◆ Exercise requirements
Write out all the entries word for word, but skip any images.

◆ Saved data entries
+++
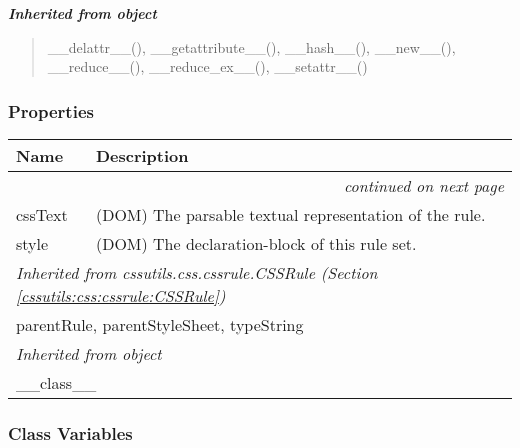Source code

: \large{\textbf{\textit{Inherited from object}}}

\begin{quote}
\_\_delattr\_\_(), \_\_getattribute\_\_(), \_\_hash\_\_(), \_\_new\_\_(), \_\_reduce\_\_(), \_\_reduce\_ex\_\_(), \_\_setattr\_\_()
\end{quote}


  \subsubsection{Properties}

    \vspace{-1cm}
\hspace{\varindent}\begin{longtable}{|p{\varnamewidth}|p{\vardescrwidth}|l}
\cline{1-2}
\cline{1-2} \centering \textbf{Name} & \centering \textbf{Description}& \\
\cline{1-2}
\endhead\cline{1-2}\multicolumn{3}{r}{\small\textit{continued on next page}}\\\endfoot\cline{1-2}
\endlastfoot\raggedright c\-s\-s\-T\-e\-x\-t\- & \raggedright (DOM) The parsable textual representation of the rule.&\\
\cline{1-2}
\raggedright s\-t\-y\-l\-e\- & \raggedright (DOM) The declaration-block of this rule set.&\\
\cline{1-2}
\multicolumn{2}{|l|}{\textit{Inherited from cssutils.css.cssrule.CSSRule \textit{(Section \ref{cssutils:css:cssrule:CSSRule})}}}\\
\multicolumn{2}{|p{\varwidth}|}{\raggedright parentRule, parentStyleSheet, typeString}\\
\cline{1-2}
\multicolumn{2}{|l|}{\textit{Inherited from object}}\\
\multicolumn{2}{|p{\varwidth}|}{\raggedright \_\_class\_\_}\\
\cline{1-2}
\end{longtable}



  \subsubsection{Class Variables}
+++
◆ Solution to the exercise
Source code

: \large{\textbf{\textit{Inherited from object}}}

\begin{quote}
\_\_delattr\_\_(), \_\_getattribute\_\_(), \_\_hash\_\_(), \_\_new\_\_(), \_\_reduce\_\_(), \_\_reduce\_ex\_\_(), \_\_setattr\_\_()
\end{quote}


  \subsubsection{Properties}

    \vspace{-1cm}
\hspace{\varindent}\begin{longtable}{|p{\varnamewidth}|p{\vardescrwidth}|l}
\cline{1-2}
\cline{1-2} \centering \textbf{Name} & \centering \textbf{Description}& \\
\cline{1-2}
\endhead\cline{1-2}\multicolumn{3}{r}{\small\textit{continued on next page}}\\\endfoot\cline{1-2}
\endlastfoot\raggedright c\-s\-s\-T\-e\-x\-t\- & \raggedright (DOM) The parsable textual representation of the rule.&\\
\cline{1-2}
\raggedright s\-t\-y\-l\-e\- & \raggedright (DOM) The declaration-block of this rule set.&\\
\cline{1-2}
\multicolumn{2}{|l|}{\textit{Inherited from cssutils.css.cssrule.CSSRule \textit{(Section \ref{cssutils:css:cssrule:CSSRule})}}}\\
\multicolumn{2}{|p{\varwidth}|}{\raggedright parentRule, parentStyleSheet, typeString}\\
\cline{1-2}
\multicolumn{2}{|l|}{\textit{Inherited from object}}\\
\multicolumn{2}{|p{\varwidth}|}{\raggedright \_\_class\_\_}\\
\cline{1-2}
\end{longtable}



  \subsubsection{Class Variables}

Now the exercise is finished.